— What needs to be done —
In the entries below, find the line with "第二日墨燃醒来，对于酒醉后发生的事情，记得就不那么清楚了。" and print exactly every line from there up to and including the line with "但如果这个时候没有被发现，那", with no other lines.

Stored data
◆ ◆ ◆ ◆ ◆ ◆ ◆
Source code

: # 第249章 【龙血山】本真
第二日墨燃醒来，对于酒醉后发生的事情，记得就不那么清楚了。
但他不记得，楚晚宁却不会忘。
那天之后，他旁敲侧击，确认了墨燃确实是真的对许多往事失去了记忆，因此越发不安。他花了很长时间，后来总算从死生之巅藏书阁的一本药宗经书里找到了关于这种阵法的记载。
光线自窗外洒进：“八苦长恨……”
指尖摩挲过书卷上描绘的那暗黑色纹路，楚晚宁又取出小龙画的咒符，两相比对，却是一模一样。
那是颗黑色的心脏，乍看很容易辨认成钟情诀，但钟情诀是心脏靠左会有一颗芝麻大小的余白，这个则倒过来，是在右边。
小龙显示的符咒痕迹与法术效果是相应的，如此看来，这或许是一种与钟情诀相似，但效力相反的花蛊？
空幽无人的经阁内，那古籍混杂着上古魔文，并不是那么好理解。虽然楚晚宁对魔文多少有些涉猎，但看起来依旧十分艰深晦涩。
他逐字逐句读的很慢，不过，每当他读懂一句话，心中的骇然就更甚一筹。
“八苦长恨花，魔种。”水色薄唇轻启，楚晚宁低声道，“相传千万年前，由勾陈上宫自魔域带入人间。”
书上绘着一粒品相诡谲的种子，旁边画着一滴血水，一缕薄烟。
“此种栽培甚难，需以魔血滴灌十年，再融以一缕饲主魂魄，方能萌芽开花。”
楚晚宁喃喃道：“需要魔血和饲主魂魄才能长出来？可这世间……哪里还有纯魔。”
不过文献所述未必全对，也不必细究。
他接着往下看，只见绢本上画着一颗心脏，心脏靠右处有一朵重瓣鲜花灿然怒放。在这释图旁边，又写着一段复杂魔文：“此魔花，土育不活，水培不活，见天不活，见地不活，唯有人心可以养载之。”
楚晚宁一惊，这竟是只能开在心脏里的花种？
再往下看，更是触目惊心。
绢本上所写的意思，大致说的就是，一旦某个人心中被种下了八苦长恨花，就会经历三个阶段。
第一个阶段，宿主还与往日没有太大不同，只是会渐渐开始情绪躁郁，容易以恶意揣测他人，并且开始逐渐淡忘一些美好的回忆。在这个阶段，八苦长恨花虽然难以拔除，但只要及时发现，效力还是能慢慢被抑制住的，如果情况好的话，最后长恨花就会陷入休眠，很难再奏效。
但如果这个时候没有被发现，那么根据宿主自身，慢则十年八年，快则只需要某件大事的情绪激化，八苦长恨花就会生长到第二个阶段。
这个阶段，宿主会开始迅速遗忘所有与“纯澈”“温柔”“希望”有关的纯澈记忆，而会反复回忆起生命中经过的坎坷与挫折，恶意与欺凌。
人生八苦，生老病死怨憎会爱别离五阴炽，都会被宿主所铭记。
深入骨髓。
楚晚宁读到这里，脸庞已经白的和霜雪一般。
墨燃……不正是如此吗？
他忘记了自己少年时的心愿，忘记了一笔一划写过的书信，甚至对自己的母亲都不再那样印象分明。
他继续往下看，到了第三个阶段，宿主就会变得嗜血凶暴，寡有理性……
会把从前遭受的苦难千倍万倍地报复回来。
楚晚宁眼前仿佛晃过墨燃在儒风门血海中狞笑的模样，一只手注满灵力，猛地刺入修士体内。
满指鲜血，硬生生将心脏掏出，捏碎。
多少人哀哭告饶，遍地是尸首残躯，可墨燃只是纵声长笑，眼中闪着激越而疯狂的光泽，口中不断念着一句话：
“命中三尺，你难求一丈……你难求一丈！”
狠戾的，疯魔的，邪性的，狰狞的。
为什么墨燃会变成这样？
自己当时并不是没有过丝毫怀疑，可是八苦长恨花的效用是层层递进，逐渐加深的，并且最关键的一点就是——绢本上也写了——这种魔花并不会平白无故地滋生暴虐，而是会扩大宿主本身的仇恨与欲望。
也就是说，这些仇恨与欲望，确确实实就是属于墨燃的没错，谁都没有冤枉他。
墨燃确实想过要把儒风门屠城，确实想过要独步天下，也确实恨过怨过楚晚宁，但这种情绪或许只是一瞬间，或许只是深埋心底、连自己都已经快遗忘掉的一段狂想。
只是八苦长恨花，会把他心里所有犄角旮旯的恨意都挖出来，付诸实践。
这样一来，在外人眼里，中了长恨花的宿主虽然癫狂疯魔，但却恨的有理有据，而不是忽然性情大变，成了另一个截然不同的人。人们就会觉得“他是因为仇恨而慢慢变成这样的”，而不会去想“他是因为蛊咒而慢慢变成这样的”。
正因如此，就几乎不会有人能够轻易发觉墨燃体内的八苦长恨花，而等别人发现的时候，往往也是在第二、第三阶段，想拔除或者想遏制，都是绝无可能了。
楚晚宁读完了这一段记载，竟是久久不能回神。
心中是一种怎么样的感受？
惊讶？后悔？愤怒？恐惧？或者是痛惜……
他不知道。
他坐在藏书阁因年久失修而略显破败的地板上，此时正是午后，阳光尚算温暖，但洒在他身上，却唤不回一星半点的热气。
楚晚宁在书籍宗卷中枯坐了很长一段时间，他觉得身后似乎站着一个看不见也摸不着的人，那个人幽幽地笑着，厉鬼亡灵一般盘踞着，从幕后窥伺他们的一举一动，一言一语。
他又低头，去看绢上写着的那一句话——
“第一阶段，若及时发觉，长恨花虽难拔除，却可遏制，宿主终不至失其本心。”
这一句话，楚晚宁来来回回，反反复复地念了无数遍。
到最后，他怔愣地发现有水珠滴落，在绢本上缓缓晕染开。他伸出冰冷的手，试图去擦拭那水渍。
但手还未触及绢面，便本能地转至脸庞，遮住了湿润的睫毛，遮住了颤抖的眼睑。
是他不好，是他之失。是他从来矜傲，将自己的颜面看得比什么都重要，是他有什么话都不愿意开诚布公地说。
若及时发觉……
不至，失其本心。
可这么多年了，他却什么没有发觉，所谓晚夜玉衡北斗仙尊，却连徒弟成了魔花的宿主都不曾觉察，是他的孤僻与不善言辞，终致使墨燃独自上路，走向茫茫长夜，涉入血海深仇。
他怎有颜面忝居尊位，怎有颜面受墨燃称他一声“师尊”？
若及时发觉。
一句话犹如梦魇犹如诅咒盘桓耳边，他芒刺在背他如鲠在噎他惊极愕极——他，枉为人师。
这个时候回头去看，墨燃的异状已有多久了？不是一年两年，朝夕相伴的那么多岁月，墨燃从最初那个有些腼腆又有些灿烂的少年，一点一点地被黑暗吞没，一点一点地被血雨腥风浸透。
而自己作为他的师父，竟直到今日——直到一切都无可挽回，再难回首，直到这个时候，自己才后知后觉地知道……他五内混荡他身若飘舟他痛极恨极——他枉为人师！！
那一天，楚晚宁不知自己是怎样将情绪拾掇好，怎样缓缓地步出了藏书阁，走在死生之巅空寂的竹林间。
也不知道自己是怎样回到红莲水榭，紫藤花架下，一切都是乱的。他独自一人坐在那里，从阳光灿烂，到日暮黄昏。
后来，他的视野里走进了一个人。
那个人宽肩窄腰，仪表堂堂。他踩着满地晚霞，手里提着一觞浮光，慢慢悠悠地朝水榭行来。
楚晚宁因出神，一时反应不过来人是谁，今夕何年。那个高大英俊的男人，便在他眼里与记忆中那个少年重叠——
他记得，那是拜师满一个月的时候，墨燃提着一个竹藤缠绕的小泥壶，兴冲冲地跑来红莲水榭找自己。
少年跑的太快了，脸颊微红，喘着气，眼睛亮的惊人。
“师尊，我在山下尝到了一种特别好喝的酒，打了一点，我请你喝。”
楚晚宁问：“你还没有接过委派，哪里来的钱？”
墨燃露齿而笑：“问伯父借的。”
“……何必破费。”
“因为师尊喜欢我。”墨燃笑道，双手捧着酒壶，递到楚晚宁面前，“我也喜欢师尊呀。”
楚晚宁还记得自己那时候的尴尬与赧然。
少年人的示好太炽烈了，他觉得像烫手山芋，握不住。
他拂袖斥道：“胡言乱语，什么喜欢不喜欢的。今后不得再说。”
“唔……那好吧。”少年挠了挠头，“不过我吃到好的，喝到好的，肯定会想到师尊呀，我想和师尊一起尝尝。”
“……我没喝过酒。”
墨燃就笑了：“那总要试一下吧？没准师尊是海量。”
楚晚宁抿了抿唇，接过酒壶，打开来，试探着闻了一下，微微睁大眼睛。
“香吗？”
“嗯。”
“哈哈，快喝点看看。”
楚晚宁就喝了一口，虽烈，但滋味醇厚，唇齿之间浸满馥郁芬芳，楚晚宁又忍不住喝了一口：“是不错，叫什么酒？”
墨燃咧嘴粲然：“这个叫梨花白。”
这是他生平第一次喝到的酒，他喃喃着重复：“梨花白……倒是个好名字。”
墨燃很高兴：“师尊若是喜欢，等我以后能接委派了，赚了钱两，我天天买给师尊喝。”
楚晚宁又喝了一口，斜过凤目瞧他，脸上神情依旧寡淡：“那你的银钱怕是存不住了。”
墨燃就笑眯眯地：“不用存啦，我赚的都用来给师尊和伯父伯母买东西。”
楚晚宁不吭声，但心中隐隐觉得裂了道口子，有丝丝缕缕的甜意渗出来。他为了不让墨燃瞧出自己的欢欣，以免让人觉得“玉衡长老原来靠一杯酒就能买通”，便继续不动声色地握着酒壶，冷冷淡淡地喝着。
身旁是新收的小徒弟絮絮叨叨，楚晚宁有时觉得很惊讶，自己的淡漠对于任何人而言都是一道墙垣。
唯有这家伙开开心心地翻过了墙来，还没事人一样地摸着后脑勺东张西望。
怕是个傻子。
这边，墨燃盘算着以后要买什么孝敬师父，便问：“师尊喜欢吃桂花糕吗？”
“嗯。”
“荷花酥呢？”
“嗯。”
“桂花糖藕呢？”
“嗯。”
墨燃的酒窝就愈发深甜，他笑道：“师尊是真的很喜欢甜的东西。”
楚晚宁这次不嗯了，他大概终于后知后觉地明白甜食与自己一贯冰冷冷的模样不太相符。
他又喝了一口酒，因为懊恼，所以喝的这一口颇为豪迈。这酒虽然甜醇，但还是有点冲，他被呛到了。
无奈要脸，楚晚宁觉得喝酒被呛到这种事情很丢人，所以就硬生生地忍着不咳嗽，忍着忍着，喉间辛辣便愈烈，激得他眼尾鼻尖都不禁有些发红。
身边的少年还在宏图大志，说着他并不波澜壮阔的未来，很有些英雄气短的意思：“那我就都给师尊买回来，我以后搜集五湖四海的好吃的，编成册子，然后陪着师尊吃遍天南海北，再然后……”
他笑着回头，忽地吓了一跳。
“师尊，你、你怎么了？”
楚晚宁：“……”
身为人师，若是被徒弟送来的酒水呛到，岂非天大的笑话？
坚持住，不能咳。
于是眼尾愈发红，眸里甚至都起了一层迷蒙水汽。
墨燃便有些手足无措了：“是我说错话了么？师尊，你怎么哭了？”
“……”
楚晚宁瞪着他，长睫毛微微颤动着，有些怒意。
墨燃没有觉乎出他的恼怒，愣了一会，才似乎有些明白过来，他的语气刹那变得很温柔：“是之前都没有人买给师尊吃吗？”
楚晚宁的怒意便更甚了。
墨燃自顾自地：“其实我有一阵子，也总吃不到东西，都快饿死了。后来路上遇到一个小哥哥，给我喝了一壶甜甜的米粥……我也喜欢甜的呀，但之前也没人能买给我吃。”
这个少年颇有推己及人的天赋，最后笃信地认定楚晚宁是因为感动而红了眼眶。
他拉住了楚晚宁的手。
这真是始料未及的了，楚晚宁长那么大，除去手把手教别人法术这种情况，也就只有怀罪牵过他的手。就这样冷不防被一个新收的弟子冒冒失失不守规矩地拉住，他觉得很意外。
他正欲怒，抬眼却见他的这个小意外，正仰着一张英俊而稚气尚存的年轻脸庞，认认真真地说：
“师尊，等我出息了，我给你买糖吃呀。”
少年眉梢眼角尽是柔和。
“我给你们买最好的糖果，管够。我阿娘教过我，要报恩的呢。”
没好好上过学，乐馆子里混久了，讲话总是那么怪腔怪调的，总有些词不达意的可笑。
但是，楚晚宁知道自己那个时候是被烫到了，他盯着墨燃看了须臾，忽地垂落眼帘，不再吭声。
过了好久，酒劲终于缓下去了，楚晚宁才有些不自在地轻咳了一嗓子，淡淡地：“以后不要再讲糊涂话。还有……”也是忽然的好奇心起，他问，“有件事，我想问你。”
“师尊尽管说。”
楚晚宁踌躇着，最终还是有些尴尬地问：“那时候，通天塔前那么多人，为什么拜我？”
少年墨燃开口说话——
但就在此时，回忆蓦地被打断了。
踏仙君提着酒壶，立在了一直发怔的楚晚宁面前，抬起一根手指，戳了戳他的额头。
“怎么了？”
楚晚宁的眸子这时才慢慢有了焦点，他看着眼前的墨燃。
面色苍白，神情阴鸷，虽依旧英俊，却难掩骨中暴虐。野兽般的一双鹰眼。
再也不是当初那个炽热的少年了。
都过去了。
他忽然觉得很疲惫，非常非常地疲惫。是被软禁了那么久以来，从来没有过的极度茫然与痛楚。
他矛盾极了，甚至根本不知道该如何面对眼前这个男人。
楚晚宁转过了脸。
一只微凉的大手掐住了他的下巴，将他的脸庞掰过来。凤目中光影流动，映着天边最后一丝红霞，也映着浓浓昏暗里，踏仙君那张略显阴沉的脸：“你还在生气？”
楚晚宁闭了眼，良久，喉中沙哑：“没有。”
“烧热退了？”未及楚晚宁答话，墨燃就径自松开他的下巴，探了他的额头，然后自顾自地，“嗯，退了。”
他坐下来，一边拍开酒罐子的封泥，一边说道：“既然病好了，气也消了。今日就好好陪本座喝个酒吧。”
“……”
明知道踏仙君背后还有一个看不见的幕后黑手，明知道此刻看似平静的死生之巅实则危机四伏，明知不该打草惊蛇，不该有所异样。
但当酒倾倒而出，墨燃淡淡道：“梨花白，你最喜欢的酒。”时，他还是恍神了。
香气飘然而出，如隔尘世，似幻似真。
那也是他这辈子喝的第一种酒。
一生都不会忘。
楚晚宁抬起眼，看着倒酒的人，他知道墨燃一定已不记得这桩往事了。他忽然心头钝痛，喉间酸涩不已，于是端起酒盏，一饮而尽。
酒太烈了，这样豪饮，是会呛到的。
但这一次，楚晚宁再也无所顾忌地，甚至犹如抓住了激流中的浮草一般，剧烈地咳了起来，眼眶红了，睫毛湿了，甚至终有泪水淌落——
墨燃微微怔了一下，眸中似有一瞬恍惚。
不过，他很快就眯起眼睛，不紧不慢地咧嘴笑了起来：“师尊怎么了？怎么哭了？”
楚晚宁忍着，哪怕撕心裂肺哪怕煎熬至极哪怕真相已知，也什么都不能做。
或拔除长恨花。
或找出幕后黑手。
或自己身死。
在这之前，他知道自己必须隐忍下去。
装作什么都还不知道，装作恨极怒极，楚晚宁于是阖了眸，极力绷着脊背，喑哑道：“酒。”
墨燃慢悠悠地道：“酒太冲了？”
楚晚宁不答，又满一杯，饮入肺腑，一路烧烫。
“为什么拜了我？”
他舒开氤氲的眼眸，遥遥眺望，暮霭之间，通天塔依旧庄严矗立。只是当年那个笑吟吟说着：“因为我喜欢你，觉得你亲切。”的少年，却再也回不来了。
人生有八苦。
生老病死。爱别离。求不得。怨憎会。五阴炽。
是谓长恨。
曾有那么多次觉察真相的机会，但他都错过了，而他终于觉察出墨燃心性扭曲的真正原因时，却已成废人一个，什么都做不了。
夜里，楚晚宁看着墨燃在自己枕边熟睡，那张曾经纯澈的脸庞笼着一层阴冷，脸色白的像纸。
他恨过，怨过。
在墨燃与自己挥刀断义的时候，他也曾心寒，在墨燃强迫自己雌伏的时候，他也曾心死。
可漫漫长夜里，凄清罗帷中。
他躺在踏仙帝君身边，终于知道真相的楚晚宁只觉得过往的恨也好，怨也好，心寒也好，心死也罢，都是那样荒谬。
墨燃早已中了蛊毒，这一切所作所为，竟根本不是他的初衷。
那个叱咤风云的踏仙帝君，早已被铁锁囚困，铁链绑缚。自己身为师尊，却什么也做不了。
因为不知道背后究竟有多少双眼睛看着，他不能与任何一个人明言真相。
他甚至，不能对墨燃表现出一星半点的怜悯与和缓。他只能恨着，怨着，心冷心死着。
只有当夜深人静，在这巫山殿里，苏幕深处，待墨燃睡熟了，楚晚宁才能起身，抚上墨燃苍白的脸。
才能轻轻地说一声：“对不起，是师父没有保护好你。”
◆ ◆ ◆ ◆ ◆ ◆ ◆
— The completed task —
第二日墨燃醒来，对于酒醉后发生的事情，记得就不那么清楚了。
但他不记得，楚晚宁却不会忘。
那天之后，他旁敲侧击，确认了墨燃确实是真的对许多往事失去了记忆，因此越发不安。他花了很长时间，后来总算从死生之巅藏书阁的一本药宗经书里找到了关于这种阵法的记载。
光线自窗外洒进：“八苦长恨……”
指尖摩挲过书卷上描绘的那暗黑色纹路，楚晚宁又取出小龙画的咒符，两相比对，却是一模一样。
那是颗黑色的心脏，乍看很容易辨认成钟情诀，但钟情诀是心脏靠左会有一颗芝麻大小的余白，这个则倒过来，是在右边。
小龙显示的符咒痕迹与法术效果是相应的，如此看来，这或许是一种与钟情诀相似，但效力相反的花蛊？
空幽无人的经阁内，那古籍混杂着上古魔文，并不是那么好理解。虽然楚晚宁对魔文多少有些涉猎，但看起来依旧十分艰深晦涩。
他逐字逐句读的很慢，不过，每当他读懂一句话，心中的骇然就更甚一筹。
“八苦长恨花，魔种。”水色薄唇轻启，楚晚宁低声道，“相传千万年前，由勾陈上宫自魔域带入人间。”
书上绘着一粒品相诡谲的种子，旁边画着一滴血水，一缕薄烟。
“此种栽培甚难，需以魔血滴灌十年，再融以一缕饲主魂魄，方能萌芽开花。”
楚晚宁喃喃道：“需要魔血和饲主魂魄才能长出来？可这世间……哪里还有纯魔。”
不过文献所述未必全对，也不必细究。
他接着往下看，只见绢本上画着一颗心脏，心脏靠右处有一朵重瓣鲜花灿然怒放。在这释图旁边，又写着一段复杂魔文：“此魔花，土育不活，水培不活，见天不活，见地不活，唯有人心可以养载之。”
楚晚宁一惊，这竟是只能开在心脏里的花种？
再往下看，更是触目惊心。
绢本上所写的意思，大致说的就是，一旦某个人心中被种下了八苦长恨花，就会经历三个阶段。
第一个阶段，宿主还与往日没有太大不同，只是会渐渐开始情绪躁郁，容易以恶意揣测他人，并且开始逐渐淡忘一些美好的回忆。在这个阶段，八苦长恨花虽然难以拔除，但只要及时发现，效力还是能慢慢被抑制住的，如果情况好的话，最后长恨花就会陷入休眠，很难再奏效。
但如果这个时候没有被发现，那么根据宿主自身，慢则十年八年，快则只需要某件大事的情绪激化，八苦长恨花就会生长到第二个阶段。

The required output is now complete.